Task statement:
The complete listing should be transcribed precisely.
<<<<
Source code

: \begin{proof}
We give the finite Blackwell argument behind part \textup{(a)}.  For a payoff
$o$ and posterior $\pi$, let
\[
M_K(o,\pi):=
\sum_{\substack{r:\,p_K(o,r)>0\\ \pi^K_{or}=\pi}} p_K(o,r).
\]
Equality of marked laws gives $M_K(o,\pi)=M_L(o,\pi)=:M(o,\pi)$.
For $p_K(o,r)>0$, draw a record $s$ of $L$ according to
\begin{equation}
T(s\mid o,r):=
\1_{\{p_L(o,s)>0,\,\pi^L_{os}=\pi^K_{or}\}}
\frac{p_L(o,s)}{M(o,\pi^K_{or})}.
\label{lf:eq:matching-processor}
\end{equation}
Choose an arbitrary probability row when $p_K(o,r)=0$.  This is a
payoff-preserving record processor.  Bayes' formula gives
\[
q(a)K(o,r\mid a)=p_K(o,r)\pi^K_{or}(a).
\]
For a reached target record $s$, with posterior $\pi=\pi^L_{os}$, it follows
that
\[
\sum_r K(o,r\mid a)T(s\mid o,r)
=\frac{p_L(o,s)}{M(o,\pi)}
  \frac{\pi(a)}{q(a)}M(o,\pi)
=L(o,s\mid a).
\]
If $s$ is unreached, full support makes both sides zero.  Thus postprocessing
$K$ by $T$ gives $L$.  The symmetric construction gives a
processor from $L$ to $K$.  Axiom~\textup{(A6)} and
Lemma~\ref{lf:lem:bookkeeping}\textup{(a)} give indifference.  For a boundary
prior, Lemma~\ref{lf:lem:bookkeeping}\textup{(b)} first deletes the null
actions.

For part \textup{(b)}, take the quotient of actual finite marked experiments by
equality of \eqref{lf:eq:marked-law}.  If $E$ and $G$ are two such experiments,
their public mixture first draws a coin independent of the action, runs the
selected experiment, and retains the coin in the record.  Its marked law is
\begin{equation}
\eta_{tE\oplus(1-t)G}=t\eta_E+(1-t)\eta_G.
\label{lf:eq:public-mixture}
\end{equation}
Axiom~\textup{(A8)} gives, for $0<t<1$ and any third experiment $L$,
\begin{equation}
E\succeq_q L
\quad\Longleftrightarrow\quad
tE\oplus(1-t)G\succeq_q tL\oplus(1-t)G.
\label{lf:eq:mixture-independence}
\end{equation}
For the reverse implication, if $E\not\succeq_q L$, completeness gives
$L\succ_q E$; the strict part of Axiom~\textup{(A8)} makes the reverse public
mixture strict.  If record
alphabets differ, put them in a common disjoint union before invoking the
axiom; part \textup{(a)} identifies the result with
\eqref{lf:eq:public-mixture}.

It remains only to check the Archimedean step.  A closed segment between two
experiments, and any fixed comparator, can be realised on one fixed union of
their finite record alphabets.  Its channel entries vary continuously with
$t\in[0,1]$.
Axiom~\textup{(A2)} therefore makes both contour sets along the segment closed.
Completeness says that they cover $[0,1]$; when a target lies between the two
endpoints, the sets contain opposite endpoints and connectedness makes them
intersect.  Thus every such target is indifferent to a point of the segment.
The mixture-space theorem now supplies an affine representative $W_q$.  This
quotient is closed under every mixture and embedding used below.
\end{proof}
>>>>
Solution below:
Source code

: \begin{proof}
We give the finite Blackwell argument behind part \textup{(a)}.  For a payoff
$o$ and posterior $\pi$, let
\[
M_K(o,\pi):=
\sum_{\substack{r:\,p_K(o,r)>0\\ \pi^K_{or}=\pi}} p_K(o,r).
\]
Equality of marked laws gives $M_K(o,\pi)=M_L(o,\pi)=:M(o,\pi)$.
For $p_K(o,r)>0$, draw a record $s$ of $L$ according to
\begin{equation}
T(s\mid o,r):=
\1_{\{p_L(o,s)>0,\,\pi^L_{os}=\pi^K_{or}\}}
\frac{p_L(o,s)}{M(o,\pi^K_{or})}.
\label{lf:eq:matching-processor}
\end{equation}
Choose an arbitrary probability row when $p_K(o,r)=0$.  This is a
payoff-preserving record processor.  Bayes' formula gives
\[
q(a)K(o,r\mid a)=p_K(o,r)\pi^K_{or}(a).
\]
For a reached target record $s$, with posterior $\pi=\pi^L_{os}$, it follows
that
\[
\sum_r K(o,r\mid a)T(s\mid o,r)
=\frac{p_L(o,s)}{M(o,\pi)}
  \frac{\pi(a)}{q(a)}M(o,\pi)
=L(o,s\mid a).
\]
If $s$ is unreached, full support makes both sides zero.  Thus postprocessing
$K$ by $T$ gives $L$.  The symmetric construction gives a
processor from $L$ to $K$.  Axiom~\textup{(A6)} and
Lemma~\ref{lf:lem:bookkeeping}\textup{(a)} give indifference.  For a boundary
prior, Lemma~\ref{lf:lem:bookkeeping}\textup{(b)} first deletes the null
actions.

For part \textup{(b)}, take the quotient of actual finite marked experiments by
equality of \eqref{lf:eq:marked-law}.  If $E$ and $G$ are two such experiments,
their public mixture first draws a coin independent of the action, runs the
selected experiment, and retains the coin in the record.  Its marked law is
\begin{equation}
\eta_{tE\oplus(1-t)G}=t\eta_E+(1-t)\eta_G.
\label{lf:eq:public-mixture}
\end{equation}
Axiom~\textup{(A8)} gives, for $0<t<1$ and any third experiment $L$,
\begin{equation}
E\succeq_q L
\quad\Longleftrightarrow\quad
tE\oplus(1-t)G\succeq_q tL\oplus(1-t)G.
\label{lf:eq:mixture-independence}
\end{equation}
For the reverse implication, if $E\not\succeq_q L$, completeness gives
$L\succ_q E$; the strict part of Axiom~\textup{(A8)} makes the reverse public
mixture strict.  If record
alphabets differ, put them in a common disjoint union before invoking the
axiom; part \textup{(a)} identifies the result with
\eqref{lf:eq:public-mixture}.

It remains only to check the Archimedean step.  A closed segment between two
experiments, and any fixed comparator, can be realised on one fixed union of
their finite record alphabets.  Its channel entries vary continuously with
$t\in[0,1]$.
Axiom~\textup{(A2)} therefore makes both contour sets along the segment closed.
Completeness says that they cover $[0,1]$; when a target lies between the two
endpoints, the sets contain opposite endpoints and connectedness makes them
intersect.  Thus every such target is indifferent to a point of the segment.
The mixture-space theorem now supplies an affine representative $W_q$.  This
quotient is closed under every mixture and embedding used below.
\end{proof}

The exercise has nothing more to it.